• [Exercise aim]:
Only the lines below between the ones containing "<iframe src=../basic-html.html width=100%" and "## Change Log", inclusive, are to be reproduced, each exactly as it stands.

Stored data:
+===+

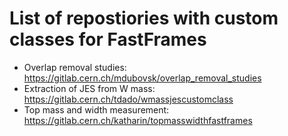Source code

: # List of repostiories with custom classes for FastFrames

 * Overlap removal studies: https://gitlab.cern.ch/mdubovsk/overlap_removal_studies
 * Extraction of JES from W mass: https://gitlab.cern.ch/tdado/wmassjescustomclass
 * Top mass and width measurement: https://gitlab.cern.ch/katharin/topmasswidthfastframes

+===+

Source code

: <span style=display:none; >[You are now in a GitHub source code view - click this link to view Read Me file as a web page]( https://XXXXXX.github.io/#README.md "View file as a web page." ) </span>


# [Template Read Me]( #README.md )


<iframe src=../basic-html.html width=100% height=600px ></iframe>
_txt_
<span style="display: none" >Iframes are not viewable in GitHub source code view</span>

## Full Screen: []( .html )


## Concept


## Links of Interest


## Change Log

+===+

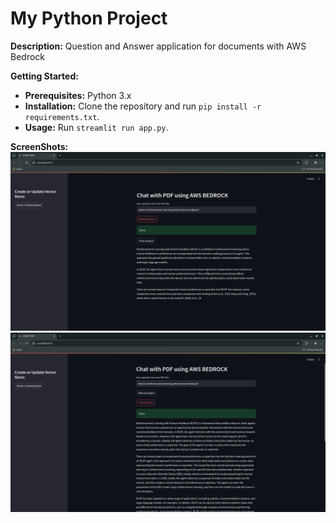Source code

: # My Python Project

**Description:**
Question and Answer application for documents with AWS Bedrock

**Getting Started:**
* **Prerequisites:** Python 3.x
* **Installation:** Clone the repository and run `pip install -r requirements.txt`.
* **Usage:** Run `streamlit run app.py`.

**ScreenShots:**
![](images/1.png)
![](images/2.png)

+===+

• [Response area]:
<iframe src=../basic-html.html width=100% height=600px ></iframe>
_txt_
<span style="display: none" >Iframes are not viewable in GitHub source code view</span>

## Full Screen: []( .html )


## Concept


## Links of Interest


## Change Log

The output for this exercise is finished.